## Task goal
Looking at the material below, count the lines that contain "middle" and answer with the count only.
★ ★ ★
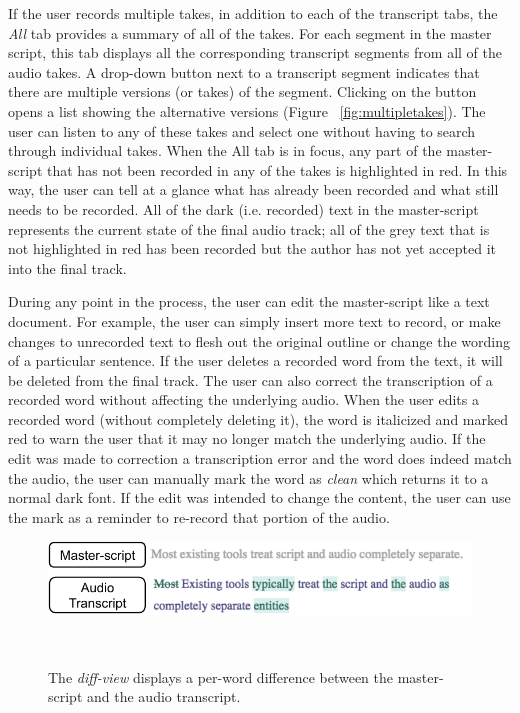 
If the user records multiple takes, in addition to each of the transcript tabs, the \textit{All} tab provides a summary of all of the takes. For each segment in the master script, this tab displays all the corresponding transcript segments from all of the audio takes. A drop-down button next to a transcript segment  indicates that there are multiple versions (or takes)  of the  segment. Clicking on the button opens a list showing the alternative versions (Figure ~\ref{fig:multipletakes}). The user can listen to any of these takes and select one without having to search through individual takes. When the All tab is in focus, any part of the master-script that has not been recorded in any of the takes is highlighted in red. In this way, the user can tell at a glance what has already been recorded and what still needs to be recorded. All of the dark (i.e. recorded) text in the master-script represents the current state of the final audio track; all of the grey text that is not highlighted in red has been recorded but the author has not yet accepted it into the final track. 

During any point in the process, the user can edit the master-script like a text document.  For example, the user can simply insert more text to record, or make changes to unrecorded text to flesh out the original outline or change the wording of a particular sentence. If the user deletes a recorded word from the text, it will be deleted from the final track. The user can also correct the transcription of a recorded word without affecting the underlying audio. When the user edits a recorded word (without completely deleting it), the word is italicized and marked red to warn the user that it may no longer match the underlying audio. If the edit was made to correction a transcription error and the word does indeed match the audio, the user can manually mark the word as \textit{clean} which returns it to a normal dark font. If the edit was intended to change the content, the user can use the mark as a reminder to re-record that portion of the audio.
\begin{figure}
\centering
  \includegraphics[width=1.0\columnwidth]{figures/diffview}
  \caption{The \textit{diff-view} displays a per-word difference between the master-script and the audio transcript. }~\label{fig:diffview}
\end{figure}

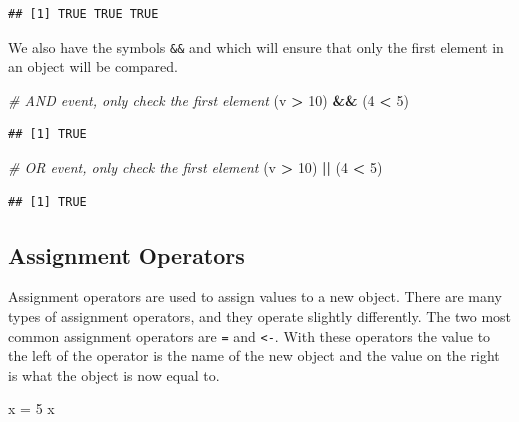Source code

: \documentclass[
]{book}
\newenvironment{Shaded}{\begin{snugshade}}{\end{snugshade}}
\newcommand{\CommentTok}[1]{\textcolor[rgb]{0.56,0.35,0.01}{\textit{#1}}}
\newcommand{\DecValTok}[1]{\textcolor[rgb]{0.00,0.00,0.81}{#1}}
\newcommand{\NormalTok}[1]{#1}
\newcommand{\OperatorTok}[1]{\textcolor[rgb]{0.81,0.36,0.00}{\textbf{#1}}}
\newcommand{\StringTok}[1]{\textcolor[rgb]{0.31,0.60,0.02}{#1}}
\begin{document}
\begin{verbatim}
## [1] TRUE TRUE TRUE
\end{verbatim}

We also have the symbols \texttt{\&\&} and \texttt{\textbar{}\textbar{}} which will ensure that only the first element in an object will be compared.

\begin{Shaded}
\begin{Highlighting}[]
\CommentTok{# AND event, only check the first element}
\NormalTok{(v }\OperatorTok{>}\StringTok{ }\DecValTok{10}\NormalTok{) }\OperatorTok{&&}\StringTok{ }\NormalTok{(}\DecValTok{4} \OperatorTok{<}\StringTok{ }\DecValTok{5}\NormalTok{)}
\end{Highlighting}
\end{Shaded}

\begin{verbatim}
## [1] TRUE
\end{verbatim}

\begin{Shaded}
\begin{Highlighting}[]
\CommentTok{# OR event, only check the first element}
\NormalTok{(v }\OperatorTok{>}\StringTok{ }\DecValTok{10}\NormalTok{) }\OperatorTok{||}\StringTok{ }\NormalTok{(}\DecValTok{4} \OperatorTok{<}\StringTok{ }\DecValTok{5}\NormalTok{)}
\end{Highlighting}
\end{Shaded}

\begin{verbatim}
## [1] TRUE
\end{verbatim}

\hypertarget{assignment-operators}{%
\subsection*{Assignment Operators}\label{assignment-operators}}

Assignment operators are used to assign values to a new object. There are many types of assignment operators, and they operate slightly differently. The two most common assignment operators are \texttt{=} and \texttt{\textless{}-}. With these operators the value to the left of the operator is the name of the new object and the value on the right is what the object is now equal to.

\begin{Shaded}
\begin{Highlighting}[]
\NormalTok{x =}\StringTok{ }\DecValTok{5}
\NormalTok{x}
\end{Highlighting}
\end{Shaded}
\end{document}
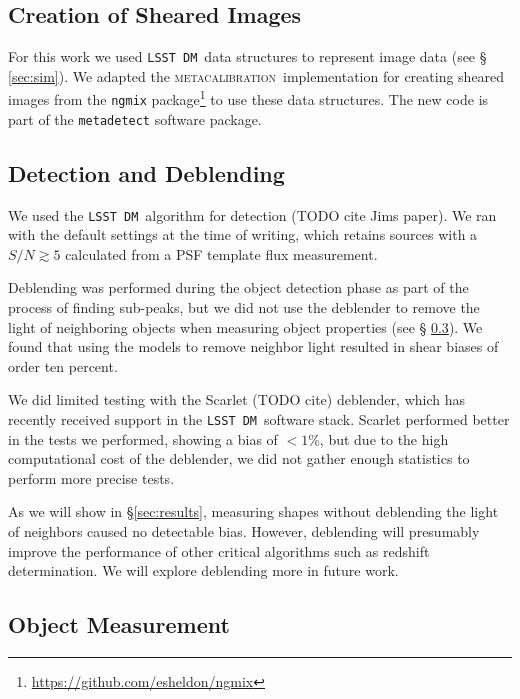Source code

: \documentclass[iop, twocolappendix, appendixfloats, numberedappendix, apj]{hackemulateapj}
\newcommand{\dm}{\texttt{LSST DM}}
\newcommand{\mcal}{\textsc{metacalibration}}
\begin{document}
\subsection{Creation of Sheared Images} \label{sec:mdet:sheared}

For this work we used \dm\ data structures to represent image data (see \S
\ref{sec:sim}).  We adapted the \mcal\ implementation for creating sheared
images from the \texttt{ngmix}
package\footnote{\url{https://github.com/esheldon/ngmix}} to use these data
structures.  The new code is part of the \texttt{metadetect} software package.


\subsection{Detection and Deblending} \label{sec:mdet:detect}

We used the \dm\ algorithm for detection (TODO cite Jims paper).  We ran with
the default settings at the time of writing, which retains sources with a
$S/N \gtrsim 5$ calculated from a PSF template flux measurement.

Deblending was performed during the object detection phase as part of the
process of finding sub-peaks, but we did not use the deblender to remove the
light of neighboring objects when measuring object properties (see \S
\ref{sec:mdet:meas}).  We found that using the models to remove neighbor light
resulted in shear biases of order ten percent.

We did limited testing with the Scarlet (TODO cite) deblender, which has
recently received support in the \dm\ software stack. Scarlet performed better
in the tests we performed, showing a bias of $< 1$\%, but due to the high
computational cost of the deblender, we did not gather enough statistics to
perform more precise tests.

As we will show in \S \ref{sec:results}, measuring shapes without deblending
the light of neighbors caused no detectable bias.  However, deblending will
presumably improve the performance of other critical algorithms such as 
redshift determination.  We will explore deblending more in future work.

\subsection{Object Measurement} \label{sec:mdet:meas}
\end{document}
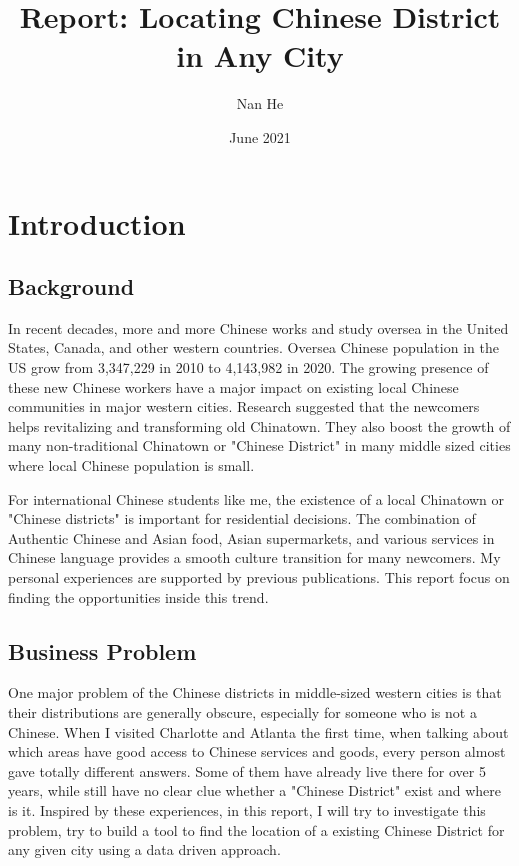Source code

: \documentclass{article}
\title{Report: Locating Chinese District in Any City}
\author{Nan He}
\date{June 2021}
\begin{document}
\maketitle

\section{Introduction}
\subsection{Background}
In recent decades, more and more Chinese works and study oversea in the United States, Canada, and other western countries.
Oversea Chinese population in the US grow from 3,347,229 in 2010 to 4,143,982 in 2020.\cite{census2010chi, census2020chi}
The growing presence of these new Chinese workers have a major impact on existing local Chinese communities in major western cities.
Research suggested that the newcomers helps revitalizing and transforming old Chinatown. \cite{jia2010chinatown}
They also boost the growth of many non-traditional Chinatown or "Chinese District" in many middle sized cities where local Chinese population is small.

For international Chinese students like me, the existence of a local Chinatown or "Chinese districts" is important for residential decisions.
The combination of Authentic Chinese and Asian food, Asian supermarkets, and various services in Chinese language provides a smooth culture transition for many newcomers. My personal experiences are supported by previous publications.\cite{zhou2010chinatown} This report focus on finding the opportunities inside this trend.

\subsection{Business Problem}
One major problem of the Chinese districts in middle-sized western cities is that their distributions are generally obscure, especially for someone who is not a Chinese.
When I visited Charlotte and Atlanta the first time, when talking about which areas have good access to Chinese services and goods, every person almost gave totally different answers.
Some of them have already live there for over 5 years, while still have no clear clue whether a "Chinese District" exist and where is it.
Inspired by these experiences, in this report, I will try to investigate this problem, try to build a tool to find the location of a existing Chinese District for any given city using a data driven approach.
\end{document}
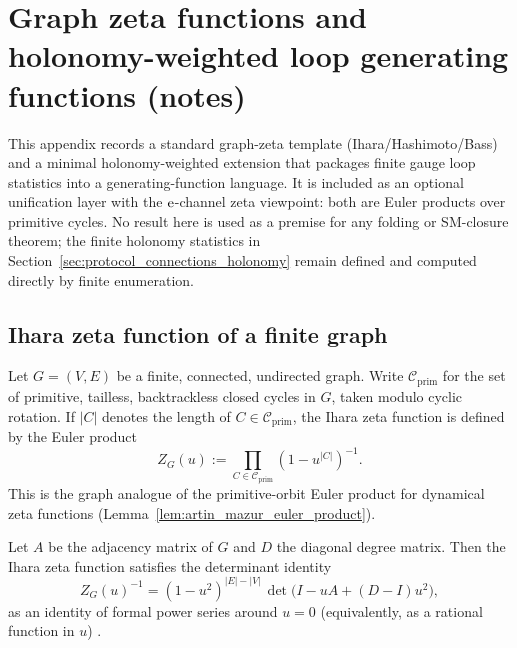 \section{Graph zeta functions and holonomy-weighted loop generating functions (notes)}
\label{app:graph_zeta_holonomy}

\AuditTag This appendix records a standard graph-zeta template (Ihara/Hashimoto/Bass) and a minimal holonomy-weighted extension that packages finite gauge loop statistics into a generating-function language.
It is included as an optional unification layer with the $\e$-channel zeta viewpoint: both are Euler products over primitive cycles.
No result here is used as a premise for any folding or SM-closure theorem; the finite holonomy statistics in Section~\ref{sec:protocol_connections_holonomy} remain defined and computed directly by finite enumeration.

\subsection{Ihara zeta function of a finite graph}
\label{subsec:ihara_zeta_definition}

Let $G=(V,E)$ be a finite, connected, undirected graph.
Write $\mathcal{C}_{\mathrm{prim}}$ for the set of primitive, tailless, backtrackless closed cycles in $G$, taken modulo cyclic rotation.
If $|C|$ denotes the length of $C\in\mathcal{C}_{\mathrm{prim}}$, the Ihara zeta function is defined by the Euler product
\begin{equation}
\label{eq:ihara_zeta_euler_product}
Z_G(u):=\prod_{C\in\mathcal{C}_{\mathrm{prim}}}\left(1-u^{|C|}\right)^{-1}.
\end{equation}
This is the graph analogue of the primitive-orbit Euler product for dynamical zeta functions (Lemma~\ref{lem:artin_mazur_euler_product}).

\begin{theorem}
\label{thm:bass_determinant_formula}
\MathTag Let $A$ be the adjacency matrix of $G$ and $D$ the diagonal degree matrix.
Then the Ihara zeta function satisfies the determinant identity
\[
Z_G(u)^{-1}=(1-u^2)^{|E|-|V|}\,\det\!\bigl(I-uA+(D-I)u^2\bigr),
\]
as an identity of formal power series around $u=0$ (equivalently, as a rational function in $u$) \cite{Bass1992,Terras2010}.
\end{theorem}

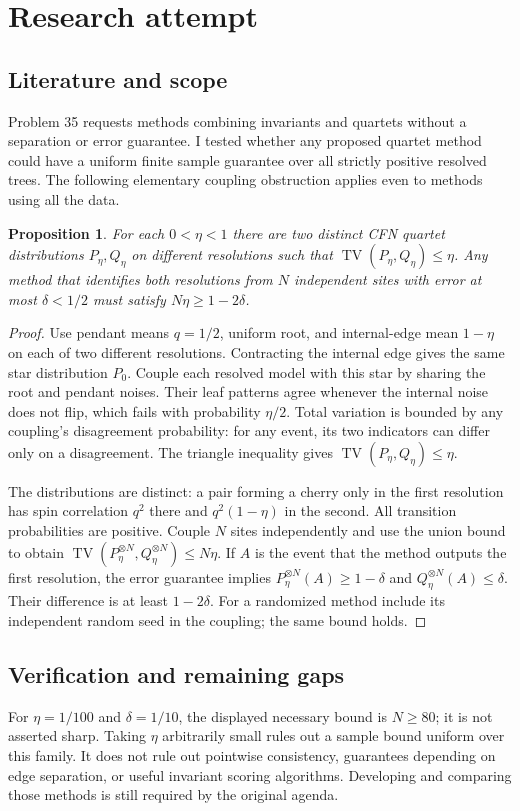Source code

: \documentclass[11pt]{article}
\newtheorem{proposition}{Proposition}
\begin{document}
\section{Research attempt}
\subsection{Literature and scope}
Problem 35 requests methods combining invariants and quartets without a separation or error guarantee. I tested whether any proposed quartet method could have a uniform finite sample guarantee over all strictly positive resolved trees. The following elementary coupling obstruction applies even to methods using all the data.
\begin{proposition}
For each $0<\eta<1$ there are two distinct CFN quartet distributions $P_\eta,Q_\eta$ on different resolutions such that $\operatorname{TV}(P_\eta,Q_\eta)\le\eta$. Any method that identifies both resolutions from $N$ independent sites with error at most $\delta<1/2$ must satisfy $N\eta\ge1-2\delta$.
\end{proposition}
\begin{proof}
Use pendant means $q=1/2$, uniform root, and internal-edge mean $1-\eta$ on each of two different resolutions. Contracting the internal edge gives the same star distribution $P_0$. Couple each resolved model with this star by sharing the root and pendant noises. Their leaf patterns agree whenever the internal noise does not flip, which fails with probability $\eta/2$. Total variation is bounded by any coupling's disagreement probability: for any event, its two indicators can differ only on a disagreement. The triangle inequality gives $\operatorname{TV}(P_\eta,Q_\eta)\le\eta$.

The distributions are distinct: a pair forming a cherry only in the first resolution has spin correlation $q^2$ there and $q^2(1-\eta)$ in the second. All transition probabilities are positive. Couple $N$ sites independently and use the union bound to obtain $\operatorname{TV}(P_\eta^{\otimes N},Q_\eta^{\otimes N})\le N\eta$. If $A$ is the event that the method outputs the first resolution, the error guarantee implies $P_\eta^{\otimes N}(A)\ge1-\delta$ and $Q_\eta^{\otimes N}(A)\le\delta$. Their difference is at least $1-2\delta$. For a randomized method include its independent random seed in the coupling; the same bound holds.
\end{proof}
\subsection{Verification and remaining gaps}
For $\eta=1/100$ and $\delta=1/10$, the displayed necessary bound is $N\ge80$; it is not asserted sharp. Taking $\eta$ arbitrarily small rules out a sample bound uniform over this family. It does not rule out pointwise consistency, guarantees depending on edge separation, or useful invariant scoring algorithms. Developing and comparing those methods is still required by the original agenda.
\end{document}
★ ★ ★
## Written response
2